Give every line of the records exactly, please, from the first up to and including the one containing "Given a matrix".
▼
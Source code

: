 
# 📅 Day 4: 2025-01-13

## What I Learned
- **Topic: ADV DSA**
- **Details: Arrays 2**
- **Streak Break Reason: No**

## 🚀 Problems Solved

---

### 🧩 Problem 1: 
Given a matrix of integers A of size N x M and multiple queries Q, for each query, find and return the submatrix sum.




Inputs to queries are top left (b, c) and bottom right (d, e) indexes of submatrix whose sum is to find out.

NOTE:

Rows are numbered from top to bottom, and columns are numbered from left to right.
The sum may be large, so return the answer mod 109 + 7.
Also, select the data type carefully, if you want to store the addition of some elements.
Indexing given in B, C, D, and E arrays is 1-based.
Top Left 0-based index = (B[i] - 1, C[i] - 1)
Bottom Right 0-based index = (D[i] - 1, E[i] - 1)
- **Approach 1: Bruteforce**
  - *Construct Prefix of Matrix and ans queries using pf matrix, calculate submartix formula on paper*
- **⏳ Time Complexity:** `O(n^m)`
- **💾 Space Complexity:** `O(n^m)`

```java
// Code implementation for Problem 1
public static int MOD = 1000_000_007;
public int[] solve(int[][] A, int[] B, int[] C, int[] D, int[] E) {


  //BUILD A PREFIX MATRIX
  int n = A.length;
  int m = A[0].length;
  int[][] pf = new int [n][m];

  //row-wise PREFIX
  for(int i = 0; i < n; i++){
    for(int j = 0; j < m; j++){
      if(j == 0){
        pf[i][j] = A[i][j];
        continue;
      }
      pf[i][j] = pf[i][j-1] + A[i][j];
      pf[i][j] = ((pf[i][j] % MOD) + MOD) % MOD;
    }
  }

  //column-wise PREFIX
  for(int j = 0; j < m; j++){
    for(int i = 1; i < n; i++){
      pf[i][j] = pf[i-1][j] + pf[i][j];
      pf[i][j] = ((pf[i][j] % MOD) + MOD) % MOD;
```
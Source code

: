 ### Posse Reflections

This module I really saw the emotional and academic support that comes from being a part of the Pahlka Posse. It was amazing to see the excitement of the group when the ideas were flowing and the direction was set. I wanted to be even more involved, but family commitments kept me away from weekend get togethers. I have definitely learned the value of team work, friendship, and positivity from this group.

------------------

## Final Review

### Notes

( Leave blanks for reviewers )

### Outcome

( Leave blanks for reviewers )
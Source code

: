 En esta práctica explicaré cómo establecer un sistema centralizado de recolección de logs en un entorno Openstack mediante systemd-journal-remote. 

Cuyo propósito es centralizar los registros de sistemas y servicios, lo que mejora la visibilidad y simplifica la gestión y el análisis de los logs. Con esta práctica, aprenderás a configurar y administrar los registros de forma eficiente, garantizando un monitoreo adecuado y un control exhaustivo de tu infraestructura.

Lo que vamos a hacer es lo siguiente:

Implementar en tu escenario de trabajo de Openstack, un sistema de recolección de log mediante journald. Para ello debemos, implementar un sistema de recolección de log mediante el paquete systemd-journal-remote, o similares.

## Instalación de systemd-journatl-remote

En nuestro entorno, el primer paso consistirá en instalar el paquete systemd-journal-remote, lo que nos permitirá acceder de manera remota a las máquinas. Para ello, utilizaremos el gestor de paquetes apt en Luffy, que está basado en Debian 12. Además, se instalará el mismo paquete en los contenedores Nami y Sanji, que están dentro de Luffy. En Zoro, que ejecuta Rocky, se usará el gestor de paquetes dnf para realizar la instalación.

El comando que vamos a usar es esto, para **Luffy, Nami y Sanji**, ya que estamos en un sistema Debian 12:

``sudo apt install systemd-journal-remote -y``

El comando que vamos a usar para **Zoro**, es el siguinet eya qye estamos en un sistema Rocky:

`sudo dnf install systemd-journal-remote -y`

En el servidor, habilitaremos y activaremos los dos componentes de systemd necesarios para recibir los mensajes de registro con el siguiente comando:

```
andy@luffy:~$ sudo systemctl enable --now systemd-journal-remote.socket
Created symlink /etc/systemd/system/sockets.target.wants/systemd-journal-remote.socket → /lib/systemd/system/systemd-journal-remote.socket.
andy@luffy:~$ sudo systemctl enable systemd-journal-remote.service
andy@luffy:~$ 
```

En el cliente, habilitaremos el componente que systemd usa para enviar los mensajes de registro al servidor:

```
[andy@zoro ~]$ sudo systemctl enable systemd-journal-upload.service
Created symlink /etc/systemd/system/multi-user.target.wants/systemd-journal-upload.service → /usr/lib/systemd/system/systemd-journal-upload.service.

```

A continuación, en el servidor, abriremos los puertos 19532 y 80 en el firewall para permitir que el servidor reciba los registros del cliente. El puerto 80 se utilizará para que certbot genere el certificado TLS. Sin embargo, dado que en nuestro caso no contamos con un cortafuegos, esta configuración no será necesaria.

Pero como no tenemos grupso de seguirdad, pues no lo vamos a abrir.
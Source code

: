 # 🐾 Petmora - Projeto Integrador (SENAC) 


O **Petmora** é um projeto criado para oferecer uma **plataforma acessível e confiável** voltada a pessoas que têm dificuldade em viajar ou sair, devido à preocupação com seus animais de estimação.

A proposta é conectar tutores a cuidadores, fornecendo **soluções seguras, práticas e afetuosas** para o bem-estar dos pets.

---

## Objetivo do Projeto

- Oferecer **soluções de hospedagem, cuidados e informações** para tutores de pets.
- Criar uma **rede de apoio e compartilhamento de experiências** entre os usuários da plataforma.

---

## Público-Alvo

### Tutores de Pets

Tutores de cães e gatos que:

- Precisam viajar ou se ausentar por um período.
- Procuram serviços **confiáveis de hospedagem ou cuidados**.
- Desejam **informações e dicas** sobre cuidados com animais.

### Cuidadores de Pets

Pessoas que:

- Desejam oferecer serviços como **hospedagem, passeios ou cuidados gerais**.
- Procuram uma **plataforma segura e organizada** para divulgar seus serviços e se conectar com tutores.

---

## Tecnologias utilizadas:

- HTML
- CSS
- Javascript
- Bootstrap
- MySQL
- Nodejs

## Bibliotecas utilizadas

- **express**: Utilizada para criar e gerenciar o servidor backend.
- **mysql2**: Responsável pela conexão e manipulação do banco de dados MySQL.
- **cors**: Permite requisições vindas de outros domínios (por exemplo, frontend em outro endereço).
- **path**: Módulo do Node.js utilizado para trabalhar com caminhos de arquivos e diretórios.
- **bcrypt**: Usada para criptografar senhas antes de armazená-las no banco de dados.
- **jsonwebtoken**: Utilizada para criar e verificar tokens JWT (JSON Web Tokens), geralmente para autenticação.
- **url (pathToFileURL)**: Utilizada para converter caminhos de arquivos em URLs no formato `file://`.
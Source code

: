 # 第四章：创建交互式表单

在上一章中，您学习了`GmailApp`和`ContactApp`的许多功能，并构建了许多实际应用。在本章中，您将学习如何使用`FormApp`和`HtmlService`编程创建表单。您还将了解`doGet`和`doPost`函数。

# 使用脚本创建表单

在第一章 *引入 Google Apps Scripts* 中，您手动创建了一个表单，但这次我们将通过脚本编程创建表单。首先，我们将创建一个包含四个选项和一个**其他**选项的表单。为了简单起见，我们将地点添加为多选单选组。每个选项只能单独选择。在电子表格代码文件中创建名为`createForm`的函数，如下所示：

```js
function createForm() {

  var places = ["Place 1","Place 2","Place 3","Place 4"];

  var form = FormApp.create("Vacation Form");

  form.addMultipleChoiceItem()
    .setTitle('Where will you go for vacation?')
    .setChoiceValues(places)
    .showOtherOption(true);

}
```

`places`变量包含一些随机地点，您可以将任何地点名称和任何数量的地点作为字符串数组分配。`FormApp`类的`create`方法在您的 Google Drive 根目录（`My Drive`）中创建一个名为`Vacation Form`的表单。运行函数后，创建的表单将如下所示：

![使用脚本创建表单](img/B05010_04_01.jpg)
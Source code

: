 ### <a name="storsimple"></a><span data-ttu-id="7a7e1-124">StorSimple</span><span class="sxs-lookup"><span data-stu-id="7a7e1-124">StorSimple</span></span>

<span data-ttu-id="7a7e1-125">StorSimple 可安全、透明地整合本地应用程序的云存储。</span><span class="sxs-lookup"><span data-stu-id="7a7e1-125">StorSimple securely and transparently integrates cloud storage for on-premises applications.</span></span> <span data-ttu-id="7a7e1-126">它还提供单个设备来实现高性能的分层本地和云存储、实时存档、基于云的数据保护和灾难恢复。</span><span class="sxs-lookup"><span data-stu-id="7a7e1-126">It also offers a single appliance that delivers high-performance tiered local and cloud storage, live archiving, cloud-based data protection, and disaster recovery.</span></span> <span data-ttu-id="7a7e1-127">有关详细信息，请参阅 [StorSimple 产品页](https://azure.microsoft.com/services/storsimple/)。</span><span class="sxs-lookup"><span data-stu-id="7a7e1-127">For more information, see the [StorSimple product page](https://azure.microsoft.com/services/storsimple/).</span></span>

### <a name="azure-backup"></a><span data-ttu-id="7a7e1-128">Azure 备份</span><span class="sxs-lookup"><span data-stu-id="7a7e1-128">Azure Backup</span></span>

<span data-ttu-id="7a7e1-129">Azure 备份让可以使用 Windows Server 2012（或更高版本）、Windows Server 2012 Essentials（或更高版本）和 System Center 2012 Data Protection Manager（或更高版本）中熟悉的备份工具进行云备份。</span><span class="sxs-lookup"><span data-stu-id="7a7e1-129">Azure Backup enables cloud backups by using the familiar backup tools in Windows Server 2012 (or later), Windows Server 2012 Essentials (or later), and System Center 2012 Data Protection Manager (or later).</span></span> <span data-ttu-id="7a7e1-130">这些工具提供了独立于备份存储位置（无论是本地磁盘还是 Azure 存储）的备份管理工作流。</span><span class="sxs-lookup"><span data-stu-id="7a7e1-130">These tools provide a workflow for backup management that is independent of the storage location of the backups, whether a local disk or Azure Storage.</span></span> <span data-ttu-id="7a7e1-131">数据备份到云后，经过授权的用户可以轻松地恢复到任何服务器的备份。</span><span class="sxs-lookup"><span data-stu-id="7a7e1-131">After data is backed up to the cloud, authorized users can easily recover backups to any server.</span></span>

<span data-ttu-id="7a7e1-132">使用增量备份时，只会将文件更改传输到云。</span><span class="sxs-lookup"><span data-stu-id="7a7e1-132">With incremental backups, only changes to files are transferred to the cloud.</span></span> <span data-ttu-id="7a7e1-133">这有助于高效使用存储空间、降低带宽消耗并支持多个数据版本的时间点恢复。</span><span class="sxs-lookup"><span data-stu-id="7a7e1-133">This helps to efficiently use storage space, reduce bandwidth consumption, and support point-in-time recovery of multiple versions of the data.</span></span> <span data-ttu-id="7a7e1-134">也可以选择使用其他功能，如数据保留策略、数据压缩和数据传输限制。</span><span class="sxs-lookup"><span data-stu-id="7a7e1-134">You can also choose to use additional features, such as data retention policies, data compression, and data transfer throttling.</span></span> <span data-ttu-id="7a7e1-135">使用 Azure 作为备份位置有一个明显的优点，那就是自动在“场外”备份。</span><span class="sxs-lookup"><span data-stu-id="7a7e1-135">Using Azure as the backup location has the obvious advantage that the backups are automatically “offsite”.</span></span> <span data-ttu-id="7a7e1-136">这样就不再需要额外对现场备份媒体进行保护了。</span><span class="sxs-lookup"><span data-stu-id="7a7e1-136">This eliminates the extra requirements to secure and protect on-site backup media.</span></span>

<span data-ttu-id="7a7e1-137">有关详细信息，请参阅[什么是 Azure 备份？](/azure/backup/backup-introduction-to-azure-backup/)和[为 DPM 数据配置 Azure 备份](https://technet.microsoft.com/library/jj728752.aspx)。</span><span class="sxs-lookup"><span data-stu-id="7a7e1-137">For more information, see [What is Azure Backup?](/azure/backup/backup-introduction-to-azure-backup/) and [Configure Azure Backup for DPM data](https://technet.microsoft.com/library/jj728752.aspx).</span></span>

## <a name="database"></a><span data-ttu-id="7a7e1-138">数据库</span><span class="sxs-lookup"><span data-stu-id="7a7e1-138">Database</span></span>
▲
## Completed exercise
Source code

: 
# 📅 Day 4: 2025-01-13

## What I Learned
- **Topic: ADV DSA**
- **Details: Arrays 2**
- **Streak Break Reason: No**

## 🚀 Problems Solved

---

### 🧩 Problem 1: 
Given a matrix of integers A of size N x M and multiple queries Q, for each query, find and return the submatrix sum.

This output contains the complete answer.